SOURCE RECORDS section start

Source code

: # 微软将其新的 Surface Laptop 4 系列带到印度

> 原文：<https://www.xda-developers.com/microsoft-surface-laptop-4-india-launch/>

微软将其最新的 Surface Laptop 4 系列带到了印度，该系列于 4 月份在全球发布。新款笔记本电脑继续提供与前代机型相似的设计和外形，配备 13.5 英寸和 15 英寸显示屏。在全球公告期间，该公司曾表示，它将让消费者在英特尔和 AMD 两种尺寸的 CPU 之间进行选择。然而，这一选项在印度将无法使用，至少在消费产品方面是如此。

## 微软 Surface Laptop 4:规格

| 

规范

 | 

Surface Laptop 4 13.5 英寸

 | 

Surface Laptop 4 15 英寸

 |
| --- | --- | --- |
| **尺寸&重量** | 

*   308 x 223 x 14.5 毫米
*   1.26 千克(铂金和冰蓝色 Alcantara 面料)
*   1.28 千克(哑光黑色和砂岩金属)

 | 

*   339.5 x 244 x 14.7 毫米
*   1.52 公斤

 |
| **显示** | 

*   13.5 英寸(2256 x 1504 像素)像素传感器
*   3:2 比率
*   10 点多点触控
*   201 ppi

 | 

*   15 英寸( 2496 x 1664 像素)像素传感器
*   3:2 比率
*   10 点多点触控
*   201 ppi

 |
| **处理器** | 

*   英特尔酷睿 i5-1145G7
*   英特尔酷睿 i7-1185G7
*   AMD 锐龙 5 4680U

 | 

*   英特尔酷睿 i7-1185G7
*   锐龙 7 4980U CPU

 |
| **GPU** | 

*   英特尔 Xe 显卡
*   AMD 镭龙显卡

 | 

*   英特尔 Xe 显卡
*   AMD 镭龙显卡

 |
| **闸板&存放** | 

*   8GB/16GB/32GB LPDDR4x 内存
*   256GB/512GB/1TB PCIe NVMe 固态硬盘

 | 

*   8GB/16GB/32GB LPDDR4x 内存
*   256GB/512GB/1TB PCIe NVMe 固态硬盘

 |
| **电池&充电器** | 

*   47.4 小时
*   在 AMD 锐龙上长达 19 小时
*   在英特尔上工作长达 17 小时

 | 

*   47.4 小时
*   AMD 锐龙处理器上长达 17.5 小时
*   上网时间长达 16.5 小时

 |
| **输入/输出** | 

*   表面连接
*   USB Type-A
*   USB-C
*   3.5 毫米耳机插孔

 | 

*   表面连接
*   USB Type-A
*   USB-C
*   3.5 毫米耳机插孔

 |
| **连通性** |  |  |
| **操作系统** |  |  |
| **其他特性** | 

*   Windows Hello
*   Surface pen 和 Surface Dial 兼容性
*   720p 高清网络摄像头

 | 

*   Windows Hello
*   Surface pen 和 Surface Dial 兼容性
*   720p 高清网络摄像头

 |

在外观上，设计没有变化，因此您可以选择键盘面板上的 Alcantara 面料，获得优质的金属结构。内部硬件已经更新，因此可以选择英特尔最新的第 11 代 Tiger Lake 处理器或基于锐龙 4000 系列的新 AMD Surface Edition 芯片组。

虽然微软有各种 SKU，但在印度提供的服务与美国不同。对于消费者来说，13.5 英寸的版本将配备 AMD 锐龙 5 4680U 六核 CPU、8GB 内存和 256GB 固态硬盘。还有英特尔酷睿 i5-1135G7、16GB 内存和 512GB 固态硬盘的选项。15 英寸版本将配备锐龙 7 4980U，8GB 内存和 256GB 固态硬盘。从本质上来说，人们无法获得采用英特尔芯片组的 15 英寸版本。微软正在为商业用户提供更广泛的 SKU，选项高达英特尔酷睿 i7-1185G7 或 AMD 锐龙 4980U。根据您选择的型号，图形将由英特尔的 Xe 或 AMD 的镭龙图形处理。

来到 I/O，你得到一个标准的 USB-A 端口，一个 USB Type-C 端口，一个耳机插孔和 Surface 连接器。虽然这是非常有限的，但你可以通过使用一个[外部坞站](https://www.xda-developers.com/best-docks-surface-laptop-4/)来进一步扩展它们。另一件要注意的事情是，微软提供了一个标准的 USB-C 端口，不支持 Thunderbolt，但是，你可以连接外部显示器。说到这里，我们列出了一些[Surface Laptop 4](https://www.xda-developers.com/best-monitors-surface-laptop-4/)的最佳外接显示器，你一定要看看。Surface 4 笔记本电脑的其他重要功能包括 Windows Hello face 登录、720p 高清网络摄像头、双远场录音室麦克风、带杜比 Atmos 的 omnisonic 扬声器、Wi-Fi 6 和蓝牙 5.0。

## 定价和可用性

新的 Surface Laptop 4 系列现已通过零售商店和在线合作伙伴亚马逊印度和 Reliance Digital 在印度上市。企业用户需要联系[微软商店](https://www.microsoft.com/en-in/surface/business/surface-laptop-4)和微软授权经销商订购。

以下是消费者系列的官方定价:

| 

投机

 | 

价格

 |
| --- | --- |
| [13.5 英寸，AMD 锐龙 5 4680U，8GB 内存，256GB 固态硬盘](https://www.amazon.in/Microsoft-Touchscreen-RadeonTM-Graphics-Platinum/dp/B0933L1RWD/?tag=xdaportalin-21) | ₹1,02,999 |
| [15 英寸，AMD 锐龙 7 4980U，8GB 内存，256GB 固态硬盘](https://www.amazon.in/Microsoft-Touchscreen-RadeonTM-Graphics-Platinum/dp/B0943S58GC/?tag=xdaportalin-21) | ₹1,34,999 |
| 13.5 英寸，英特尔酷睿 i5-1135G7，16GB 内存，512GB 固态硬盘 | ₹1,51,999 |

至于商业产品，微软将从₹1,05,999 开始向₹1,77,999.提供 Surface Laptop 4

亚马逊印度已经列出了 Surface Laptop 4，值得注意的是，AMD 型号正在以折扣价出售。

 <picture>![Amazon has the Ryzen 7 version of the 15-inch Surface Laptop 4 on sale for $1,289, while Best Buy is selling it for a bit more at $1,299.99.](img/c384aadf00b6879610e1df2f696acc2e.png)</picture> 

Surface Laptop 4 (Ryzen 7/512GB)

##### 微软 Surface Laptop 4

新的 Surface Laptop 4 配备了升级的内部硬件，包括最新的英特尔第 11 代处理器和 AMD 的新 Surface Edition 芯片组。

SOURCE RECORDS section end

DIRECTIONS: Everything in the data above should be set down again precisely.

WRITTEN ANSWER:
Source code

: # 微软将其新的 Surface Laptop 4 系列带到印度

> 原文：<https://www.xda-developers.com/microsoft-surface-laptop-4-india-launch/>

微软将其最新的 Surface Laptop 4 系列带到了印度，该系列于 4 月份在全球发布。新款笔记本电脑继续提供与前代机型相似的设计和外形，配备 13.5 英寸和 15 英寸显示屏。在全球公告期间，该公司曾表示，它将让消费者在英特尔和 AMD 两种尺寸的 CPU 之间进行选择。然而，这一选项在印度将无法使用，至少在消费产品方面是如此。

## 微软 Surface Laptop 4:规格

| 

规范

 | 

Surface Laptop 4 13.5 英寸

 | 

Surface Laptop 4 15 英寸

 |
| --- | --- | --- |
| **尺寸&重量** | 

*   308 x 223 x 14.5 毫米
*   1.26 千克(铂金和冰蓝色 Alcantara 面料)
*   1.28 千克(哑光黑色和砂岩金属)

 | 

*   339.5 x 244 x 14.7 毫米
*   1.52 公斤

 |
| **显示** | 

*   13.5 英寸(2256 x 1504 像素)像素传感器
*   3:2 比率
*   10 点多点触控
*   201 ppi

 | 

*   15 英寸( 2496 x 1664 像素)像素传感器
*   3:2 比率
*   10 点多点触控
*   201 ppi

 |
| **处理器** | 

*   英特尔酷睿 i5-1145G7
*   英特尔酷睿 i7-1185G7
*   AMD 锐龙 5 4680U

 | 

*   英特尔酷睿 i7-1185G7
*   锐龙 7 4980U CPU

 |
| **GPU** | 

*   英特尔 Xe 显卡
*   AMD 镭龙显卡

 | 

*   英特尔 Xe 显卡
*   AMD 镭龙显卡

 |
| **闸板&存放** | 

*   8GB/16GB/32GB LPDDR4x 内存
*   256GB/512GB/1TB PCIe NVMe 固态硬盘

 | 

*   8GB/16GB/32GB LPDDR4x 内存
*   256GB/512GB/1TB PCIe NVMe 固态硬盘

 |
| **电池&充电器** | 

*   47.4 小时
*   在 AMD 锐龙上长达 19 小时
*   在英特尔上工作长达 17 小时

 | 

*   47.4 小时
*   AMD 锐龙处理器上长达 17.5 小时
*   上网时间长达 16.5 小时

 |
| **输入/输出** | 

*   表面连接
*   USB Type-A
*   USB-C
*   3.5 毫米耳机插孔

 | 

*   表面连接
*   USB Type-A
*   USB-C
*   3.5 毫米耳机插孔

 |
| **连通性** |  |  |
| **操作系统** |  |  |
| **其他特性** | 

*   Windows Hello
*   Surface pen 和 Surface Dial 兼容性
*   720p 高清网络摄像头

 | 

*   Windows Hello
*   Surface pen 和 Surface Dial 兼容性
*   720p 高清网络摄像头

 |

在外观上，设计没有变化，因此您可以选择键盘面板上的 Alcantara 面料，获得优质的金属结构。内部硬件已经更新，因此可以选择英特尔最新的第 11 代 Tiger Lake 处理器或基于锐龙 4000 系列的新 AMD Surface Edition 芯片组。

虽然微软有各种 SKU，但在印度提供的服务与美国不同。对于消费者来说，13.5 英寸的版本将配备 AMD 锐龙 5 4680U 六核 CPU、8GB 内存和 256GB 固态硬盘。还有英特尔酷睿 i5-1135G7、16GB 内存和 512GB 固态硬盘的选项。15 英寸版本将配备锐龙 7 4980U，8GB 内存和 256GB 固态硬盘。从本质上来说，人们无法获得采用英特尔芯片组的 15 英寸版本。微软正在为商业用户提供更广泛的 SKU，选项高达英特尔酷睿 i7-1185G7 或 AMD 锐龙 4980U。根据您选择的型号，图形将由英特尔的 Xe 或 AMD 的镭龙图形处理。

来到 I/O，你得到一个标准的 USB-A 端口，一个 USB Type-C 端口，一个耳机插孔和 Surface 连接器。虽然这是非常有限的，但你可以通过使用一个[外部坞站](https://www.xda-developers.com/best-docks-surface-laptop-4/)来进一步扩展它们。另一件要注意的事情是，微软提供了一个标准的 USB-C 端口，不支持 Thunderbolt，但是，你可以连接外部显示器。说到这里，我们列出了一些[Surface Laptop 4](https://www.xda-developers.com/best-monitors-surface-laptop-4/)的最佳外接显示器，你一定要看看。Surface 4 笔记本电脑的其他重要功能包括 Windows Hello face 登录、720p 高清网络摄像头、双远场录音室麦克风、带杜比 Atmos 的 omnisonic 扬声器、Wi-Fi 6 和蓝牙 5.0。

## 定价和可用性

新的 Surface Laptop 4 系列现已通过零售商店和在线合作伙伴亚马逊印度和 Reliance Digital 在印度上市。企业用户需要联系[微软商店](https://www.microsoft.com/en-in/surface/business/surface-laptop-4)和微软授权经销商订购。

以下是消费者系列的官方定价:

| 

投机

 | 

价格

 |
| --- | --- |
| [13.5 英寸，AMD 锐龙 5 4680U，8GB 内存，256GB 固态硬盘](https://www.amazon.in/Microsoft-Touchscreen-RadeonTM-Graphics-Platinum/dp/B0933L1RWD/?tag=xdaportalin-21) | ₹1,02,999 |
| [15 英寸，AMD 锐龙 7 4980U，8GB 内存，256GB 固态硬盘](https://www.amazon.in/Microsoft-Touchscreen-RadeonTM-Graphics-Platinum/dp/B0943S58GC/?tag=xdaportalin-21) | ₹1,34,999 |
| 13.5 英寸，英特尔酷睿 i5-1135G7，16GB 内存，512GB 固态硬盘 | ₹1,51,999 |

至于商业产品，微软将从₹1,05,999 开始向₹1,77,999.提供 Surface Laptop 4

亚马逊印度已经列出了 Surface Laptop 4，值得注意的是，AMD 型号正在以折扣价出售。

 <picture>![Amazon has the Ryzen 7 version of the 15-inch Surface Laptop 4 on sale for $1,289, while Best Buy is selling it for a bit more at $1,299.99.](img/c384aadf00b6879610e1df2f696acc2e.png)</picture> 

Surface Laptop 4 (Ryzen 7/512GB)

##### 微软 Surface Laptop 4

新的 Surface Laptop 4 配备了升级的内部硬件，包括最新的英特尔第 11 代处理器和 AMD 的新 Surface Edition 芯片组。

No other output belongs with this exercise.